◆ **REQUIREMENT**
Please repeat exactly the line containing "if err != nil" and each line after it in the records below, through the last.

== PROVIDED RECORDS

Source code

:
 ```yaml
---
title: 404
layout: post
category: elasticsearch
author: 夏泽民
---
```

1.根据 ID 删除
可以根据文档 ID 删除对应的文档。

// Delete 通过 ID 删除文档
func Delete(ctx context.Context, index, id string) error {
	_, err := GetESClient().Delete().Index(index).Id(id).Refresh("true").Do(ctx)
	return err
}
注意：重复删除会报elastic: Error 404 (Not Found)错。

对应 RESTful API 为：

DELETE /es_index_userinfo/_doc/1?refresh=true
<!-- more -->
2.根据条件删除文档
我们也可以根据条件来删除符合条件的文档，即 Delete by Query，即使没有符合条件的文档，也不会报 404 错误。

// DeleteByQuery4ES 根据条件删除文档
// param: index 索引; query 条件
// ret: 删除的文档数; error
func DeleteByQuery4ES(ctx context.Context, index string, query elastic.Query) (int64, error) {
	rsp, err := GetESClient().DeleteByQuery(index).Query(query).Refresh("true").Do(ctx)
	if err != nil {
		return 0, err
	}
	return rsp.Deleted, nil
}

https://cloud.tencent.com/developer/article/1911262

====

◆ **ANSWER AREA**
	if err != nil {
		return 0, err
	}
	return rsp.Deleted, nil
}

https://cloud.tencent.com/developer/article/1911262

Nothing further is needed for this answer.